"I haven't any strength, I haven't any character, I'm a born tool. I haven't any destiny. All I have is dreams. And now other people run them."
Not having much experience with Ursula K. Le Guin, "The Lathe of Heaven" was a bit of a revelation based on a perception that her work may be genre-specific and inaccessible. Le Guin's prose boasts a beautiful rhythm, and the opening lines of this book are among the most striking I've read recently.
"Current-borne, wave-flung, tugged hugely by the whole might of ocean, the jellyfish drifts in the tidal abyss."
The author's extreme interest in science results in a startling level of specificity in certain areas, which can lend a density to parts of the tale. George Orr's ability to potentially literally change the world with his dreams does require some comprehensive descriptions of technology, however, so the work is worth it.
"We're in the world, not against it. It doesn't work to try to stand outside things and run them that way. It just doesn't work, it goes against life. There is a way but you have to follow it. The world is, no matter how we think it ought to be. You have to be with it. You have to let it be."
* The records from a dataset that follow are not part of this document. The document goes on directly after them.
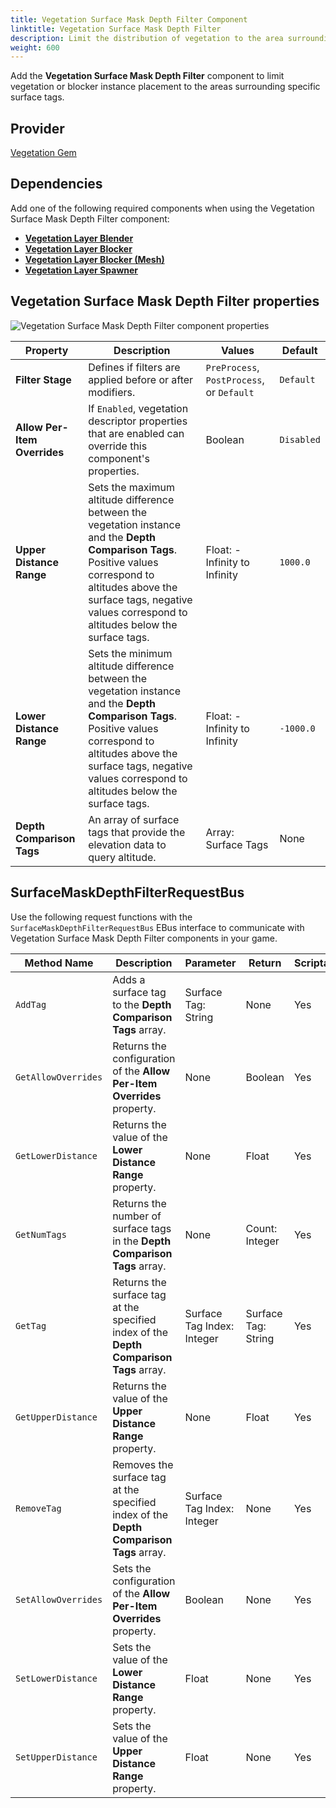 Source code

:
 ```yaml
---
title: Vegetation Surface Mask Depth Filter Component
linktitle: Vegetation Surface Mask Depth Filter
description: Limit the distribution of vegetation to the area surrounding surface tags with the Vegetation Surface Mask Depth Filter component in your Open 3D Engine (O3DE) level.
weight: 600
---
```


Add the **Vegetation Surface Mask Depth Filter** component to limit vegetation or blocker instance placement to the areas surrounding specific surface tags.

## Provider

[Vegetation Gem](/docs/user-guide/gems/reference/environment/vegetation/)

## Dependencies

Add one of the following required components when using the Vegetation Surface Mask Depth Filter component:
- [**Vegetation Layer Blender**](./../vegetation/vegetation-layer-blender)
- [**Vegetation Layer Blocker**](./../vegetation/vegetation-layer-blocker)
- [**Vegetation Layer Blocker (Mesh)**](./../vegetation/vegetation-layer-blocker-mesh)
- [**Vegetation Layer Spawner**](./../vegetation/layer-spawner)

## Vegetation Surface Mask Depth Filter properties

![Vegetation Surface Mask Depth Filter component properties](/images/user-guide/components/reference/vegetation-filters/vegetation-surface-mask-depth-filter-component.png)

| Property | Description | Values | Default |
|-|-|-|-|
| **Filter Stage** | Defines if filters are applied before or after modifiers. | `PreProcess`, `PostProcess`, or `Default` | `Default` |
| **Allow Per-Item Overrides** | If `Enabled`, vegetation descriptor properties that are enabled can override this component's properties. | Boolean | `Disabled` |
| **Upper Distance Range** | Sets the maximum altitude difference between the vegetation instance and the **Depth Comparison Tags**. Positive values correspond to altitudes above the surface tags, negative values correspond to altitudes below the surface tags.  | Float: -Infinity to Infinity | `1000.0` |
| **Lower Distance Range** | Sets the minimum altitude difference between the vegetation instance and the **Depth Comparison Tags**. Positive values correspond to altitudes above the surface tags, negative values correspond to altitudes below the surface tags. | Float: -Infinity to Infinity | `-1000.0` |
| **Depth Comparison Tags** | An array of surface tags that provide the elevation data to query altitude. | Array: Surface Tags | None |

## SurfaceMaskDepthFilterRequestBus

Use the following request functions with the `SurfaceMaskDepthFilterRequestBus` EBus interface to communicate with Vegetation Surface Mask Depth Filter components in your game.

| Method Name | Description | Parameter | Return | Scriptable |
|-|-|-|-|-|
| `AddTag` | Adds a surface tag to the **Depth Comparison Tags** array. | Surface Tag: String | None | Yes |
| `GetAllowOverrides` | Returns the configuration of the **Allow Per-Item Overrides** property. | None | Boolean | Yes |
| `GetLowerDistance` | Returns the value of the **Lower Distance Range** property. | None | Float | Yes |
| `GetNumTags` | Returns the number of surface tags in the **Depth Comparison Tags** array. | None | Count: Integer | Yes |
| `GetTag` | Returns the surface tag at the specified index of the **Depth Comparison Tags** array. | Surface Tag Index: Integer | Surface Tag: String | Yes |
| `GetUpperDistance` | Returns the value of the **Upper Distance Range** property. | None | Float | Yes |
| `RemoveTag` | Removes the surface tag at the specified index of the **Depth Comparison Tags** array. | Surface Tag Index: Integer | None | Yes |
| `SetAllowOverrides` | Sets the configuration of the **Allow Per-Item Overrides** property. | Boolean | None | Yes |
| `SetLowerDistance` | Sets the value of the **Lower Distance Range** property. | Float | None | Yes |
| `SetUpperDistance` | Sets the value of the **Upper Distance Range** property. | Float | None | Yes |
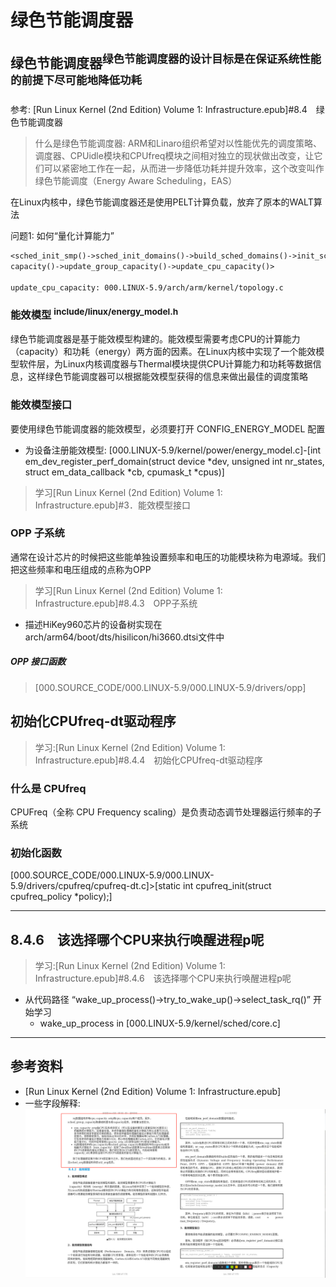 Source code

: # 绿色节能调度器
## 绿色节能调度器<sup>绿色节能调度器的设计目标是在保证系统性能的前提下尽可能地降低功耗</sup>
参考: [Run Linux Kernel (2nd Edition) Volume 1: Infrastructure.epub]#8.4　绿色节能调度器

> 什么是绿色节能调度器: ARM和Linaro组织希望对以性能优先的调度策略、调度器、CPUidle模块和CPUfreq模块之间相对独立的现状做出改变，让它们可以紧密地工作在一起，从而进一步降低功耗并提升效率，这个改变叫作绿色节能调度（Energy Aware Scheduling，EAS）

在Linux内核中，绿色节能调度器还是使用PELT计算负载，放弃了原本的WALT算法

问题1: 如何“量化计算能力”
```txt
<sched_init_smp()->sched_init_domains()->build_sched_domains()->init_sched_groups_
capacity()->update_group_capacity()->update_cpu_capacity()>

update_cpu_capacity: 000.LINUX-5.9/arch/arm/kernel/topology.c
```

### 能效模型 <sup>include/linux/energy_model.h</sup>
绿色节能调度器是基于能效模型构建的。能效模型需要考虑CPU的计算能力（capacity）和功耗（energy）两方面的因素。在Linux内核中实现了一个能效模型软件层，为Linux内核调度器与Thermal模块提供CPU计算能力和功耗等数据信息，这样绿色节能调度器可以根据能效模型获得的信息来做出最佳的调度策略

### 能效模型接口
要使用绿色节能调度器的能效模型，必须要打开 CONFIG_ENERGY_MODEL 配置
- 为设备注册能效模型: [000.LINUX-5.9/kernel/power/energy_model.c]-[int em_dev_register_perf_domain(struct device *dev, unsigned int nr_states, struct em_data_callback *cb, cpumask_t *cpus)]

> 学习[Run Linux Kernel (2nd Edition) Volume 1: Infrastructure.epub]#3．能效模型接口

### OPP 子系统
通常在设计芯片的时候把这些能单独设置频率和电压的功能模块称为电源域。我们把这些频率和电压组成的点称为OPP
> 学习[Run Linux Kernel (2nd Edition) Volume 1: Infrastructure.epub]#8.4.3　OPP子系统

- 描述HiKey960芯片的设备树实现在arch/arm64/boot/dts/hisilicon/hi3660.dtsi文件中

##### OPP 接口函数
> [000.SOURCE_CODE/000.LINUX-5.9/000.LINUX-5.9/drivers/opp]


## 初始化CPUfreq-dt驱动程序
> 学习:[Run Linux Kernel (2nd Edition) Volume 1: Infrastructure.epub]#8.4.4　初始化CPUfreq-dt驱动程序

### 什么是 CPUfreq
CPUFreq（全称 CPU Frequency scaling）是负责动态调节处理器运行频率的子系统

### 初始化函数
[000.SOURCE_CODE/000.LINUX-5.9/000.LINUX-5.9/drivers/cpufreq/cpufreq-dt.c]>[static int cpufreq_init(struct cpufreq_policy *policy);]


---

## 8.4.6　该选择哪个CPU来执行唤醒进程p呢
> 学习:[Run Linux Kernel (2nd Edition) Volume 1: Infrastructure.epub]#8.4.6　该选择哪个CPU来执行唤醒进程p呢

+ 从代码路径 “wake_up_process()→try_to_wake_up()→select_task_rq()” 开始学习
  - wake_up_process in [000.LINUX-5.9/kernel/sched/core.c]
---


## 参考资料
- [Run Linux Kernel (2nd Edition) Volume 1: Infrastructure.epub]
- 一些字段解释: ![wechat_2025-07-16_063923_983.png](./999.IMGS/wechat_2025-07-16_063923_983.png) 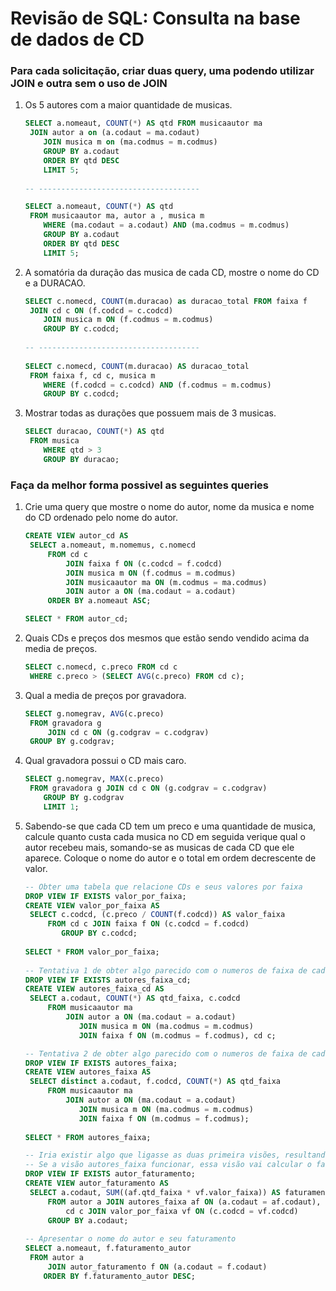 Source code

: # Revisão de SQL: Consulta na base de dados de CD

### Para cada solicitação, criar duas query, uma podendo utilizar JOIN e outra sem o uso de JOIN

1. Os 5 autores com a maior quantidade de musicas. 

   ```sql
   SELECT a.nomeaut, COUNT(*) AS qtd FROM musicaautor ma
   	JOIN autor a on (a.codaut = ma.codaut)
       JOIN musica m on (ma.codmus = m.codmus)
       GROUP BY a.codaut
       ORDER BY qtd DESC
       LIMIT 5;
       
   -- ------------------------------------
   
   SELECT a.nomeaut, COUNT(*) AS qtd
   	FROM musicaautor ma, autor a , musica m
       WHERE (ma.codaut = a.codaut) AND (ma.codmus = m.codmus)
       GROUP BY a.codaut
       ORDER BY qtd DESC
       LIMIT 5;
   ```

2. A somatória da duração das musica de cada CD, mostre o nome do CD e a DURACAO.

   ```sql
   SELECT c.nomecd, COUNT(m.duracao) as duracao_total FROM faixa f
   	JOIN cd c ON (f.codcd = c.codcd)
       JOIN musica m ON (f.codmus = m.codmus)
       GROUP BY c.codcd;  
       
   -- ------------------------------------
     
   SELECT c.nomecd, COUNT(m.duracao) AS duracao_total
   	FROM faixa f, cd c, musica m
       WHERE (f.codcd = c.codcd) AND (f.codmus = m.codmus)
       GROUP BY c.codcd;
   ```

3. Mostrar todas as durações que possuem mais de 3 musicas.

   ```sql
   SELECT duracao, COUNT(*) AS qtd
   	FROM musica
       WHERE qtd > 3
       GROUP BY duracao;
   ```

### Faça da melhor forma possivel as seguintes queries

1. Crie uma query que mostre o nome do autor, nome da musica e nome do CD ordenado pelo nome do autor.

   ```sql
   CREATE VIEW autor_cd AS
   	SELECT a.nomeaut, m.nomemus, c.nomecd
   		FROM cd c
   			JOIN faixa f ON (c.codcd = f.codcd)
   			JOIN musica m ON (f.codmus = m.codmus)
   			JOIN musicaautor ma ON (m.codmus = ma.codmus)
   			JOIN autor a ON (ma.codaut = a.codaut)
   		ORDER BY a.nomeaut ASC;
   
   SELECT * FROM autor_cd;
   ```

2. Quais CDs e preços dos mesmos que estão sendo vendido acima da media de preços.

   ```sql
   SELECT c.nomecd, c.preco FROM cd c
   	WHERE c.preco > (SELECT AVG(c.preco) FROM cd c);
   ```

3. Qual a media de preços por gravadora.

   ```sql
   SELECT g.nomegrav, AVG(c.preco)
   	FROM gravadora g 
   		JOIN cd c ON (g.codgrav = c.codgrav)
   	GROUP BY g.codgrav;
   ```

4. Qual gravadora possui o CD mais caro.

   ```SQL
   SELECT g.nomegrav, MAX(c.preco)
   	FROM gravadora g JOIN cd c ON (g.codgrav = c.codgrav)
       GROUP BY g.codgrav
       LIMIT 1;
   ```

5. Sabendo-se que cada CD tem um preco e uma quantidade de musica, calcule quanto custa cada musica no CD em seguida verique qual o autor recebeu mais, somando-se as musicas de cada CD que ele aparece. Coloque o nome do autor e o total em ordem decrescente de valor.

   ```SQL
   -- Obter uma tabela que relacione CDs e seus valores por faixa
   DROP VIEW IF EXISTS valor_por_faixa;
   CREATE VIEW valor_por_faixa AS
   	SELECT c.codcd, (c.preco / COUNT(f.codcd)) AS valor_faixa
   		FROM cd c JOIN faixa f ON (c.codcd = f.codcd)
           GROUP BY c.codcd;
           
   SELECT * FROM valor_por_faixa;
           
   -- Tentativa 1 de obter algo parecido com o numeros de faixa de cada autor em cada CD
   DROP VIEW IF EXISTS autores_faixa_cd;
   CREATE VIEW autores_faixa_cd AS
   	SELECT a.codaut, COUNT(*) AS qtd_faixa, c.codcd
   		FROM musicaautor ma
   			JOIN autor a ON (ma.codaut = a.codaut)
               JOIN musica m ON (ma.codmus = m.codmus)
               JOIN faixa f ON (m.codmus = f.codmus), cd c;
   
   -- Tentativa 2 de obter algo parecido com o numeros de faixa de cada autor em cada CD
   DROP VIEW IF EXISTS autores_faixa;
   CREATE VIEW autores_faixa AS
   	SELECT distinct a.codaut, f.codcd, COUNT(*) AS qtd_faixa
   		FROM musicaautor ma
   			JOIN autor a ON (ma.codaut = a.codaut)
               JOIN musica m ON (ma.codmus = m.codmus)
               JOIN faixa f ON (m.codmus = f.codmus);
               
   SELECT * FROM autores_faixa;
   
   -- Iria existir algo que ligasse as duas primeira visões, resultando em uma tabela que teria como atributos o autor, o cd, e o faturamento naquele cd
   -- Se a visão autores_faixa funcionar, essa visão vai calcular o faturamento de cada autor
   DROP VIEW IF EXISTS autor_faturamento;
   CREATE VIEW autor_faturamento AS
   	SELECT a.codaut, SUM((af.qtd_faixa * vf.valor_faixa)) AS faturamento_autor
   		FROM autor a JOIN autores_faixa af ON (a.codaut = af.codaut),
   			cd c JOIN valor_por_faixa vf ON (c.codcd = vf.codcd)
   		GROUP BY a.codaut;
       
   -- Apresentar o nome do autor e seu faturamento   
   SELECT a.nomeaut, f.faturamento_autor
   	FROM autor a
   		JOIN autor_faturamento f ON (a.codaut = f.codaut)
       ORDER BY f.faturamento_autor DESC;
   
   ```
"The Lathe of Heaven" is a quick read with a few subplots that I would have liked to have seen explored more, like the intensity of connection between Rachel and George and the deterioration of George's mental state.
"No good. No way out. Orr was where he had been for months -- alone: knowing he was insane and knowing he was not insane, simultaneously and intensely. It was enough to drive him insane."
Yet there is no denying that the emotion sneaks up on you. Despite being written half a century ago, this science fiction is capable of striking all the right "feels chords," and Le Guin does so here again and again -- like a dream loop that you just can't escape.
"He thought, I am living a nightmare, from which from time to time I wake in sleep."